THE TASK>
Your response should reproduce every line of the entries that contains the word "bridge".

RECORDS PROVIDED>
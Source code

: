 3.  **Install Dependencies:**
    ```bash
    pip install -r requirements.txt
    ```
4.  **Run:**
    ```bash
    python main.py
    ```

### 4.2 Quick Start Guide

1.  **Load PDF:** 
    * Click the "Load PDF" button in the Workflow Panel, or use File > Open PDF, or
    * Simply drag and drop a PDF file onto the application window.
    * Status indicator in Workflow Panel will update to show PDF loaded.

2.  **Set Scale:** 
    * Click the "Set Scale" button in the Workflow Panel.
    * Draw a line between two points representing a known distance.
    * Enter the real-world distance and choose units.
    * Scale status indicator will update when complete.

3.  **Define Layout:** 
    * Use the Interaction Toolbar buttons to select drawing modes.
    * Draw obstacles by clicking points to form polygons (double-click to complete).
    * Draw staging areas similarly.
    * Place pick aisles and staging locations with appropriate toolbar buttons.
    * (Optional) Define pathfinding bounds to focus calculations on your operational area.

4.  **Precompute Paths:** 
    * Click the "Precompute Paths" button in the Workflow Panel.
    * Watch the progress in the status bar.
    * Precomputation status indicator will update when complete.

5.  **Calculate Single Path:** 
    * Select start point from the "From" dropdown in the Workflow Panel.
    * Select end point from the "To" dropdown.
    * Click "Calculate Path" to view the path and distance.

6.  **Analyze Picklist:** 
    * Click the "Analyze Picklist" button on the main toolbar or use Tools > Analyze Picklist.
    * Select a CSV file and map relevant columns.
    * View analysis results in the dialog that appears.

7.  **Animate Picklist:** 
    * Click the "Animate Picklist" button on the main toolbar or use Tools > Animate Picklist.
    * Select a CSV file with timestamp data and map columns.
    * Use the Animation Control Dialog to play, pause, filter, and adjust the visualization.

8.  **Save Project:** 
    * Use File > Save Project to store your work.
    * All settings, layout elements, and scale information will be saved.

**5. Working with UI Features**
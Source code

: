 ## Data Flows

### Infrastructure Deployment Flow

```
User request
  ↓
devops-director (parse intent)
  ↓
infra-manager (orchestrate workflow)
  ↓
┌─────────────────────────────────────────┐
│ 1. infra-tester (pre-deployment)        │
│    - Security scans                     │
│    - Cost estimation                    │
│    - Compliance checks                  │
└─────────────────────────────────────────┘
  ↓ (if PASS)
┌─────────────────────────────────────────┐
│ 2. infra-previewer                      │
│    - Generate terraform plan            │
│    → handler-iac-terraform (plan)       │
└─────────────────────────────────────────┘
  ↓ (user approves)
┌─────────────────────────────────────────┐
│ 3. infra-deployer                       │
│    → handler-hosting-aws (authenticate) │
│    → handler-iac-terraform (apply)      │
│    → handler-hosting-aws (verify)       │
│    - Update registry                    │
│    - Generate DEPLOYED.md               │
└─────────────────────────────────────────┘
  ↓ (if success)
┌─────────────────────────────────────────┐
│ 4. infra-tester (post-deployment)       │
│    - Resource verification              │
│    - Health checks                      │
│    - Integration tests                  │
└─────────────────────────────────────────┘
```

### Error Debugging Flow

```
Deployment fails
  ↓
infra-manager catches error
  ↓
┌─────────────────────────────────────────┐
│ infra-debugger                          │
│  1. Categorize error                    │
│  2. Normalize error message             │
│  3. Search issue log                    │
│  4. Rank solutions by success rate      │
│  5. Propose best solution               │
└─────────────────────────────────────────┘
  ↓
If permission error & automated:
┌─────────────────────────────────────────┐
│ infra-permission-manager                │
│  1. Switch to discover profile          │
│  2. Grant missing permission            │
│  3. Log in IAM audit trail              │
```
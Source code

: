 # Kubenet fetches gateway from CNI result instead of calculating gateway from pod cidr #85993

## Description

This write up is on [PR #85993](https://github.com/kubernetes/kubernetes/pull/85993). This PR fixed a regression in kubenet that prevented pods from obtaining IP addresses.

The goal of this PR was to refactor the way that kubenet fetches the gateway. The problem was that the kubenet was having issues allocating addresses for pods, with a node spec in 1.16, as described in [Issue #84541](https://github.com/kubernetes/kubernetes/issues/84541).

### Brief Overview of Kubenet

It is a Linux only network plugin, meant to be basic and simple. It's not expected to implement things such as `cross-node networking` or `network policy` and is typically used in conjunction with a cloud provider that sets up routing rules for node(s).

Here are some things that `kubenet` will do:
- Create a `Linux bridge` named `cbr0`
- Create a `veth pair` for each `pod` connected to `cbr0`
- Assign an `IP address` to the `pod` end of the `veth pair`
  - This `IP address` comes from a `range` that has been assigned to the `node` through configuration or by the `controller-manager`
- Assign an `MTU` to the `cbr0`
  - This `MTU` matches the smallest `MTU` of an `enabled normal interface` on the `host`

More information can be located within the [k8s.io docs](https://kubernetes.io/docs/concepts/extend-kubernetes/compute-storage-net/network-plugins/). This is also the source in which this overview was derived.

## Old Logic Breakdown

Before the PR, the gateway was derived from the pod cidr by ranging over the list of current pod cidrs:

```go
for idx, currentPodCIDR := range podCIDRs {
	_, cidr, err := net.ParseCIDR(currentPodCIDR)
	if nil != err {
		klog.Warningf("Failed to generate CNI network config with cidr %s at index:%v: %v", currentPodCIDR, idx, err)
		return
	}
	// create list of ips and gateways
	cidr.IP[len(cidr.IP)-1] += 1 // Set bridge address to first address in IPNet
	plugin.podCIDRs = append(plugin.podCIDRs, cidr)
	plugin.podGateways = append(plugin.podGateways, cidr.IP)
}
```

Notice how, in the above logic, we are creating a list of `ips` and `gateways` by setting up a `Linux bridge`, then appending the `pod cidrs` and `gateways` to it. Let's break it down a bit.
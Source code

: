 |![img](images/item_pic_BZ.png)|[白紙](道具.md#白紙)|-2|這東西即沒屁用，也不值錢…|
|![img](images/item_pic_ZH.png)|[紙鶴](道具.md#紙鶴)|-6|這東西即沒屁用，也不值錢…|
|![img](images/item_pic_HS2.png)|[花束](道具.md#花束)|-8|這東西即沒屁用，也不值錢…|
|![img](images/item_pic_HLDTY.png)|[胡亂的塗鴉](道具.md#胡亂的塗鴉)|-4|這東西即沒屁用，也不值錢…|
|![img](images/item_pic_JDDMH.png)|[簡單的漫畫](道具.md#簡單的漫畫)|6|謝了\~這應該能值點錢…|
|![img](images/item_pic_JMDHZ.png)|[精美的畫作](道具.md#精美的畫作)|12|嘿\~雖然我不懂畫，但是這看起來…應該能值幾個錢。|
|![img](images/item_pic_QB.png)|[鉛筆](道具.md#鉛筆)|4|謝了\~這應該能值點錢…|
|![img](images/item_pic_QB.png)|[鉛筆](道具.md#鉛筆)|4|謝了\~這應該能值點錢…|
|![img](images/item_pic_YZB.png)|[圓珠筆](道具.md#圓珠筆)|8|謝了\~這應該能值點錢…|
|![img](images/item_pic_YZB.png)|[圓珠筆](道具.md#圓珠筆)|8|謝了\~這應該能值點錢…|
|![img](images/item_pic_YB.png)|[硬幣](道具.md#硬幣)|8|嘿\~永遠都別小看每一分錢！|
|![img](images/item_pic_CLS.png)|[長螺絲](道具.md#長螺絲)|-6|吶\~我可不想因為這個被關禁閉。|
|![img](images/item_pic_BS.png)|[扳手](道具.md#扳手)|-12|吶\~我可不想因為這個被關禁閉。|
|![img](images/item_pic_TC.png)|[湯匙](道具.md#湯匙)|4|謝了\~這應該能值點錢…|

RESPONSE TO THE EXERCISE>
- Create a `Linux bridge` named `cbr0`
	cidr.IP[len(cidr.IP)-1] += 1 // Set bridge address to first address in IPNet
Notice how, in the above logic, we are creating a list of `ips` and `gateways` by setting up a `Linux bridge`, then appending the `pod cidrs` and `gateways` to it. Let's break it down a bit.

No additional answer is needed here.